__WORK REQUIRED__
Beginning with the line where "- ✅ **Layers**" appears, retype every remaining line of the data below, both the first and last included.

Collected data
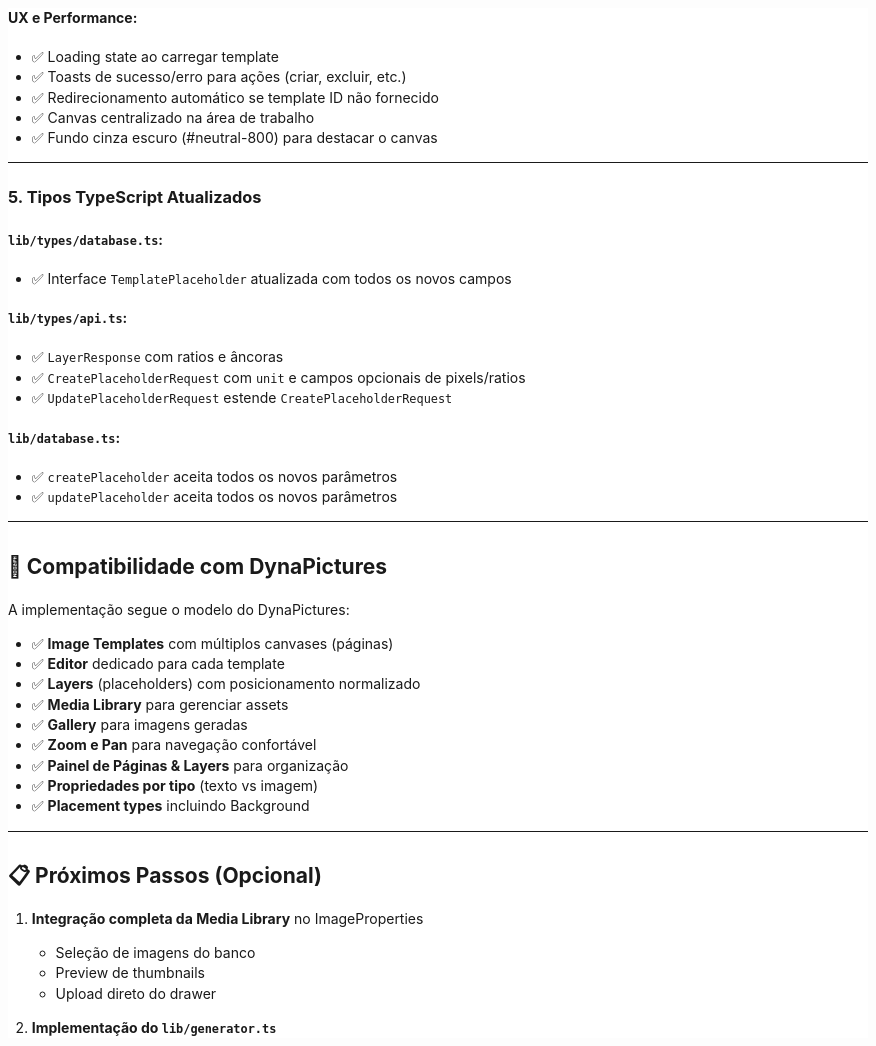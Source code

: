 #### UX e Performance:

- ✅ Loading state ao carregar template
- ✅ Toasts de sucesso/erro para ações (criar, excluir, etc.)
- ✅ Redirecionamento automático se template ID não fornecido
- ✅ Canvas centralizado na área de trabalho
- ✅ Fundo cinza escuro (#neutral-800) para destacar o canvas

---

### 5. Tipos TypeScript Atualizados

#### `lib/types/database.ts`:

- ✅ Interface `TemplatePlaceholder` atualizada com todos os novos campos

#### `lib/types/api.ts`:

- ✅ `LayerResponse` com ratios e âncoras
- ✅ `CreatePlaceholderRequest` com `unit` e campos opcionais de pixels/ratios
- ✅ `UpdatePlaceholderRequest` estende `CreatePlaceholderRequest`

#### `lib/database.ts`:

- ✅ `createPlaceholder` aceita todos os novos parâmetros
- ✅ `updatePlaceholder` aceita todos os novos parâmetros

---

## 🎯 Compatibilidade com DynaPictures

A implementação segue o modelo do DynaPictures:

- ✅ **Image Templates** com múltiplos canvases (páginas)
- ✅ **Editor** dedicado para cada template
- ✅ **Layers** (placeholders) com posicionamento normalizado
- ✅ **Media Library** para gerenciar assets
- ✅ **Gallery** para imagens geradas
- ✅ **Zoom e Pan** para navegação confortável
- ✅ **Painel de Páginas & Layers** para organização
- ✅ **Propriedades por tipo** (texto vs imagem)
- ✅ **Placement types** incluindo Background

---

## 📋 Próximos Passos (Opcional)

1. **Integração completa da Media Library** no ImageProperties

   - Seleção de imagens do banco
   - Preview de thumbnails
   - Upload direto do drawer

2. **Implementação do `lib/generator.ts`**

__ANSWER SECTION__
- ✅ **Layers** (placeholders) com posicionamento normalizado
- ✅ **Media Library** para gerenciar assets
- ✅ **Gallery** para imagens geradas
- ✅ **Zoom e Pan** para navegação confortável
- ✅ **Painel de Páginas & Layers** para organização
- ✅ **Propriedades por tipo** (texto vs imagem)
- ✅ **Placement types** incluindo Background

---

## 📋 Próximos Passos (Opcional)

1. **Integração completa da Media Library** no ImageProperties

   - Seleção de imagens do banco
   - Preview de thumbnails
   - Upload direto do drawer

2. **Implementação do `lib/generator.ts`**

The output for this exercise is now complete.